In the data, extract each line that holds the string "everysec".

> Material supplied:
-------

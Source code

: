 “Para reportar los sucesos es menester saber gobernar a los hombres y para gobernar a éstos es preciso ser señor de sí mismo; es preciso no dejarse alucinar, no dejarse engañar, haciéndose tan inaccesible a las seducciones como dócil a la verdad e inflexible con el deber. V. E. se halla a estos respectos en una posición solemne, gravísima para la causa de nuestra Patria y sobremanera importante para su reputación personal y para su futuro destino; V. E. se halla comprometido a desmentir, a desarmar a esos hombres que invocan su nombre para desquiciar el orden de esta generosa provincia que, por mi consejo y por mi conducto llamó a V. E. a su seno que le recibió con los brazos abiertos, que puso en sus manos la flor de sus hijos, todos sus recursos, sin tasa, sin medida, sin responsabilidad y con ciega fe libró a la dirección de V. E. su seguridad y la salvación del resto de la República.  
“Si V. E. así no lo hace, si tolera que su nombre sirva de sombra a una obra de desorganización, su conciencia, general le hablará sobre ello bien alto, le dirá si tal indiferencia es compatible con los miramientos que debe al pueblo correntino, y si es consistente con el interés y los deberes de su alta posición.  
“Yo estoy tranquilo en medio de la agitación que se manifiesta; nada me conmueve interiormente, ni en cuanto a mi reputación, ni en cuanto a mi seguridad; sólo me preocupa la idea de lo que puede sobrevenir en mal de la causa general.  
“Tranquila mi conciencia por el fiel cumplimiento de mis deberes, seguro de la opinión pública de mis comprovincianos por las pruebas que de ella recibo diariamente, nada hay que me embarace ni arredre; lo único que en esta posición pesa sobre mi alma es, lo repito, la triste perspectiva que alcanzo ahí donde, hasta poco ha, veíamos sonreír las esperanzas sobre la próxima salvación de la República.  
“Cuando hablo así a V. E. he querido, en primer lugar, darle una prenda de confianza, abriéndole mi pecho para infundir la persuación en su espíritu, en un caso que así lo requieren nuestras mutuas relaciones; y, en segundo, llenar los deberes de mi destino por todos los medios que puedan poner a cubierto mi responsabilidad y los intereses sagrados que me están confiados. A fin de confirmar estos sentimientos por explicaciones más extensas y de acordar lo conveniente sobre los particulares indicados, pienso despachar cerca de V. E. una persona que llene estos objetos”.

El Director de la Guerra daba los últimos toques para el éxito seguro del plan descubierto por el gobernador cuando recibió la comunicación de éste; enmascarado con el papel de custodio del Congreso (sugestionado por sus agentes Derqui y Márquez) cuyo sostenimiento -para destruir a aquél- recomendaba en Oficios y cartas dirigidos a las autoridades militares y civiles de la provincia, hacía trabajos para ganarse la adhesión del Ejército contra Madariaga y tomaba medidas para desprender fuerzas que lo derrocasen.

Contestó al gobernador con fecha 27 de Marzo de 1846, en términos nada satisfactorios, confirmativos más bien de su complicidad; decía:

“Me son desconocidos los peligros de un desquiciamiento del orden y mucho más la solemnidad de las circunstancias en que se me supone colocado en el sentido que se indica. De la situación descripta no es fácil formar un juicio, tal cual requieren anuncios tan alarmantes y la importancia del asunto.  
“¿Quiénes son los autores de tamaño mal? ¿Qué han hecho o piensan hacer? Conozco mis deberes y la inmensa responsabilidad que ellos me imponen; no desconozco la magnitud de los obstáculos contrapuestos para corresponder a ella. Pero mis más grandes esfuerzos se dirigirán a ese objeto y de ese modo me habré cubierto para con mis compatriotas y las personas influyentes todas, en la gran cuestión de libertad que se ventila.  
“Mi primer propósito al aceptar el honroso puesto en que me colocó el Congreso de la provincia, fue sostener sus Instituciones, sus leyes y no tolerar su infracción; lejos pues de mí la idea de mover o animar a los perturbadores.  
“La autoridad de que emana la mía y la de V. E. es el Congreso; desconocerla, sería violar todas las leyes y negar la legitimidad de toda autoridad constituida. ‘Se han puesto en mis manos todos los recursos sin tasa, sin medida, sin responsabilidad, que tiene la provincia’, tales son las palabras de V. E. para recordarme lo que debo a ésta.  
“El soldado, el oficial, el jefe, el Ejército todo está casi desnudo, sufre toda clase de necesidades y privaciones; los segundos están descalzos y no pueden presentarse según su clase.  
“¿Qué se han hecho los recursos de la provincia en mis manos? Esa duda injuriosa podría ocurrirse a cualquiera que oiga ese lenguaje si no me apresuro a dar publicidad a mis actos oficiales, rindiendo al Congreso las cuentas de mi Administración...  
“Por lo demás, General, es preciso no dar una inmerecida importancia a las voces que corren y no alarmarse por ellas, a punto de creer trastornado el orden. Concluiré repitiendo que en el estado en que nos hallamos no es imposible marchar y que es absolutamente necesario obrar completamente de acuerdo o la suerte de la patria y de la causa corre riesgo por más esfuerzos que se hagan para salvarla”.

-------

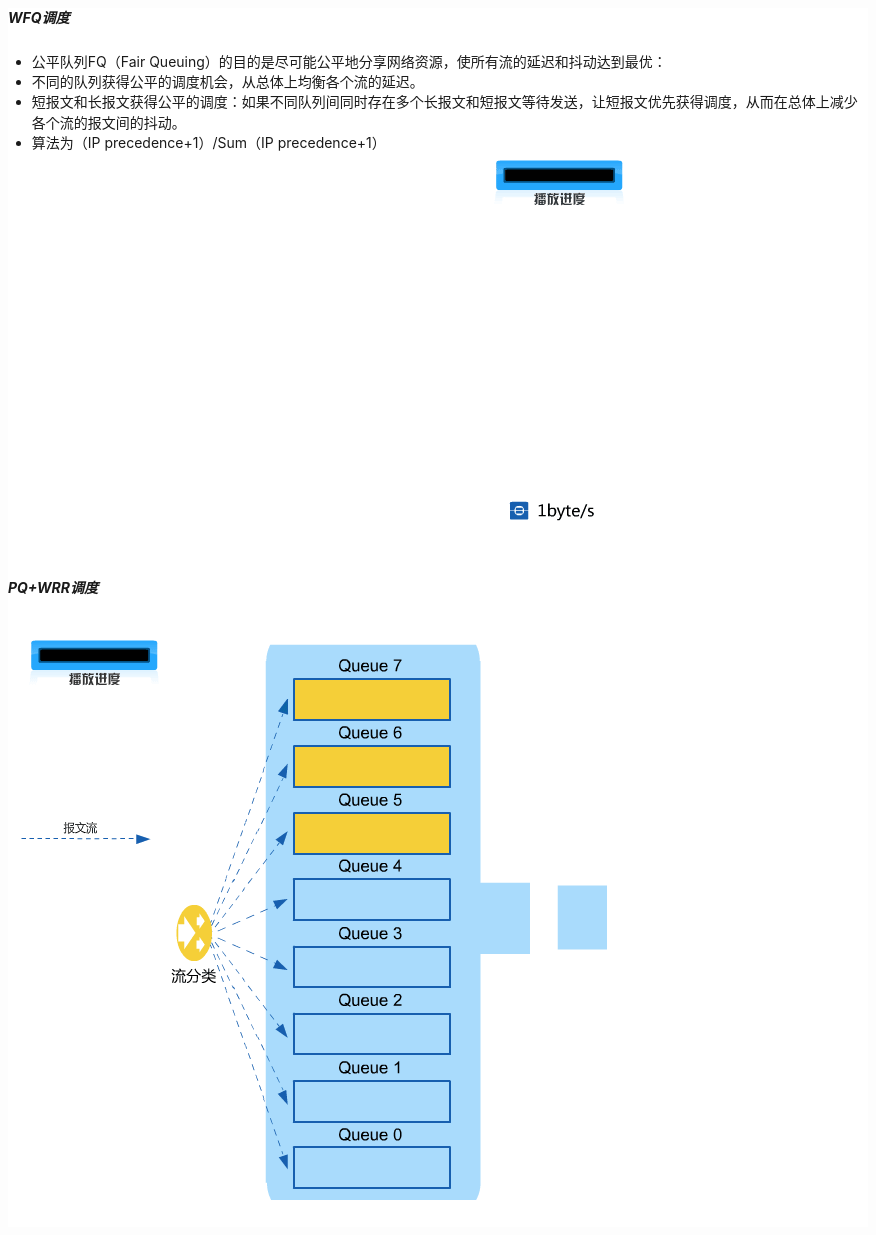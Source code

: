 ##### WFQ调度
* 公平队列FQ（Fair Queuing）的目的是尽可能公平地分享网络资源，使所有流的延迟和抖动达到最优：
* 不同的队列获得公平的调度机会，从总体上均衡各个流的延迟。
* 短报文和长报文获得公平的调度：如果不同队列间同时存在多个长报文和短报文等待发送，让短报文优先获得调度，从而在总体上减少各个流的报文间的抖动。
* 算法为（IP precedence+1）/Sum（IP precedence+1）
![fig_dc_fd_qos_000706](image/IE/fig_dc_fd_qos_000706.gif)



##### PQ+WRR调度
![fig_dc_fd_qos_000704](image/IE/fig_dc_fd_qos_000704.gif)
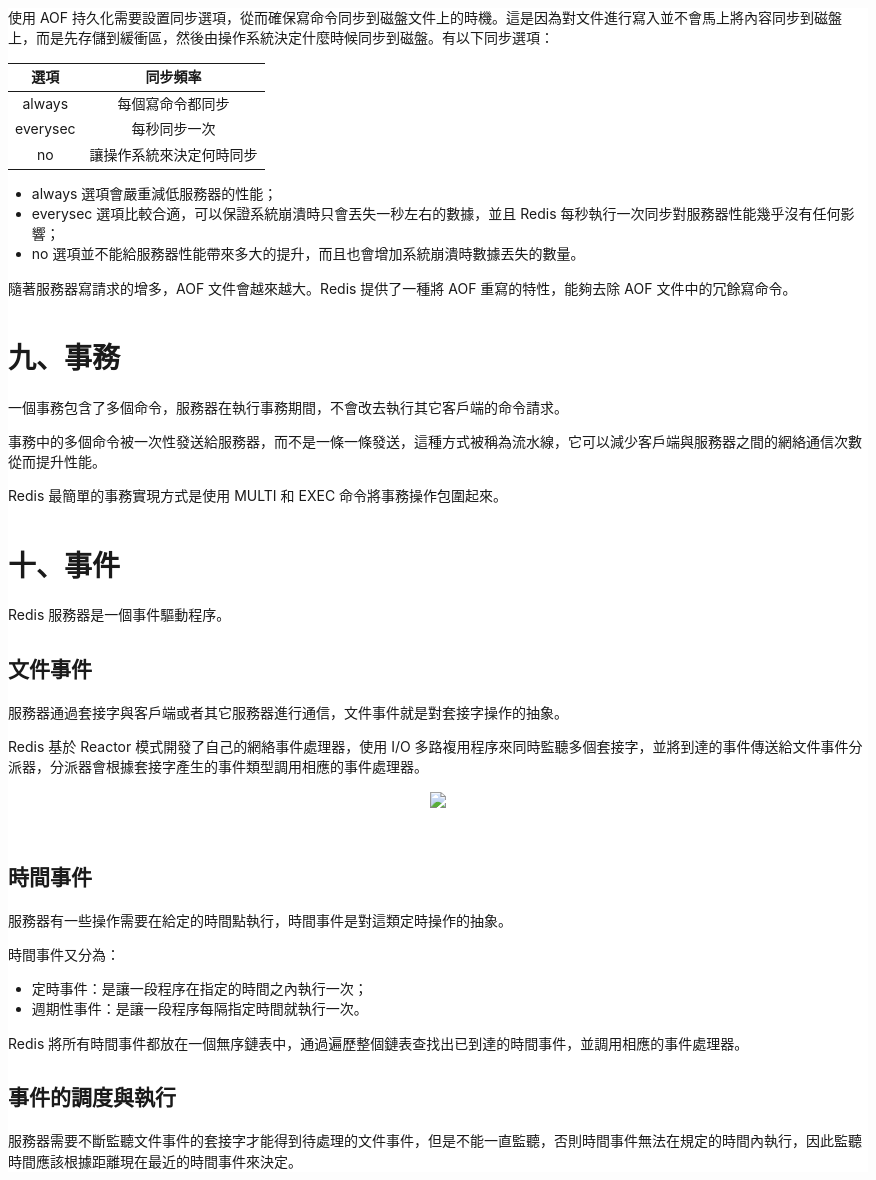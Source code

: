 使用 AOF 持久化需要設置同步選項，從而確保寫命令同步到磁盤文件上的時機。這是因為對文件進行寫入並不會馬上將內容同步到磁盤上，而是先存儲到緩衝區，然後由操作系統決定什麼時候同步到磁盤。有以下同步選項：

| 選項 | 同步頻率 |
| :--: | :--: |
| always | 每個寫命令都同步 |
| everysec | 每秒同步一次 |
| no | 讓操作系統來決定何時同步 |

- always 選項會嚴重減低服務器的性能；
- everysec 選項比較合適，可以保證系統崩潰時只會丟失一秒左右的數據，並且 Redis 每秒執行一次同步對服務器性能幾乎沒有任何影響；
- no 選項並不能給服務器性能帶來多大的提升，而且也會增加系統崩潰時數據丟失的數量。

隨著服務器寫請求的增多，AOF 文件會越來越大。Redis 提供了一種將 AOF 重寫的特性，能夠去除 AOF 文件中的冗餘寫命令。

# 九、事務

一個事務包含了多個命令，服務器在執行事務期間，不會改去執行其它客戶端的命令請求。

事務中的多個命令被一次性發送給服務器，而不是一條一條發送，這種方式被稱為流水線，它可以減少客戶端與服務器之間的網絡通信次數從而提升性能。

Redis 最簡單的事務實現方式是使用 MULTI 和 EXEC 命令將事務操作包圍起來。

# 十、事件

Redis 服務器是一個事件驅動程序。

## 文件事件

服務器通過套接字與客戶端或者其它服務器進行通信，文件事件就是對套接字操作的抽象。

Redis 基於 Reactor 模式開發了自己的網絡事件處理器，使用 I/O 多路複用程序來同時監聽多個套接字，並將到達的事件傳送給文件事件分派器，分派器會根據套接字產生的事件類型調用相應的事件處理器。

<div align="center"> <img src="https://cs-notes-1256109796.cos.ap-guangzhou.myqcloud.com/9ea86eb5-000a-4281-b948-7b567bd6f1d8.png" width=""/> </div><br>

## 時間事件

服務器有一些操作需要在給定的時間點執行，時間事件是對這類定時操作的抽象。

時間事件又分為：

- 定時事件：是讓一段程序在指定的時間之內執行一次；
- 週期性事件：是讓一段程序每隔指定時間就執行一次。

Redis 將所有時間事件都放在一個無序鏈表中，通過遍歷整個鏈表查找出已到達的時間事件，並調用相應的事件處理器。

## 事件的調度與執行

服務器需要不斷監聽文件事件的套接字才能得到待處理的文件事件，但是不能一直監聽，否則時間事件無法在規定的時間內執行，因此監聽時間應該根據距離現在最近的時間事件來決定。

-------

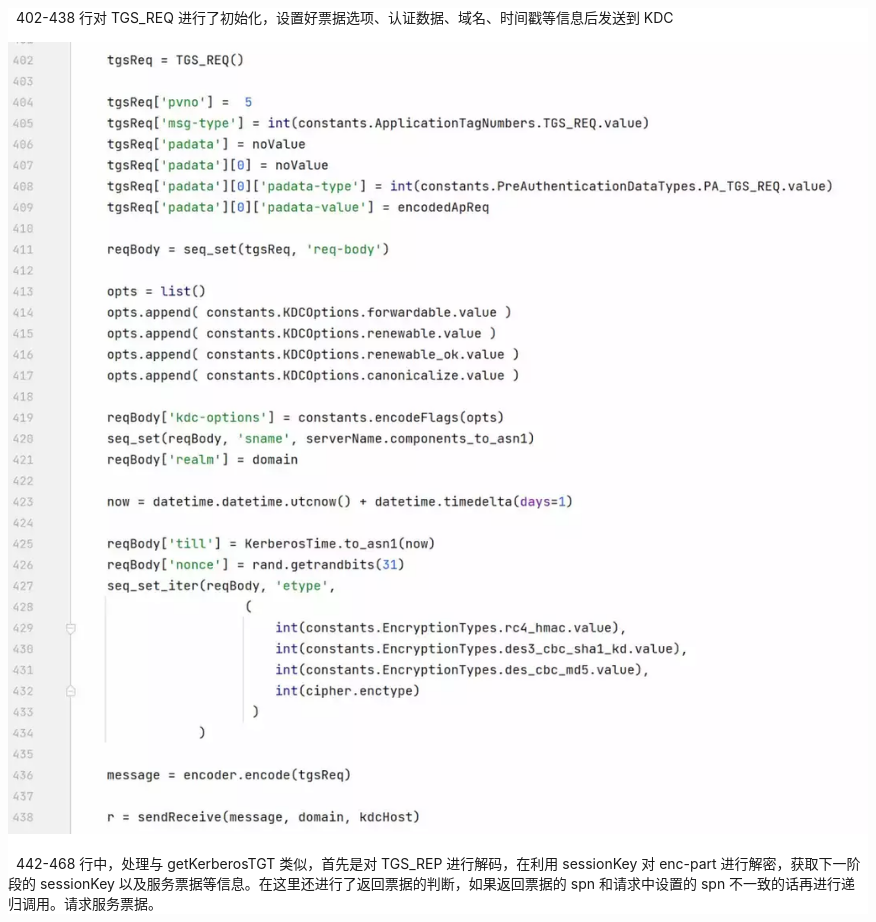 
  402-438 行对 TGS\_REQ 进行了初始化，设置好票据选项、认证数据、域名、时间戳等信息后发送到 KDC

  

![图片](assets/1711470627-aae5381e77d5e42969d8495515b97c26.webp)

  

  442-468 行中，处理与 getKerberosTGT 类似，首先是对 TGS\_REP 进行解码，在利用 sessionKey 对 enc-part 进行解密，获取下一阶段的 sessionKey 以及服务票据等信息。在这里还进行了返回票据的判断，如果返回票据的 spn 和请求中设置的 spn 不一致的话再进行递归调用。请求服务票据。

-------

> Your solution:
| everysec | 每秒同步一次 |
- everysec 選項比較合適，可以保證系統崩潰時只會丟失一秒左右的數據，並且 Redis 每秒執行一次同步對服務器性能幾乎沒有任何影響；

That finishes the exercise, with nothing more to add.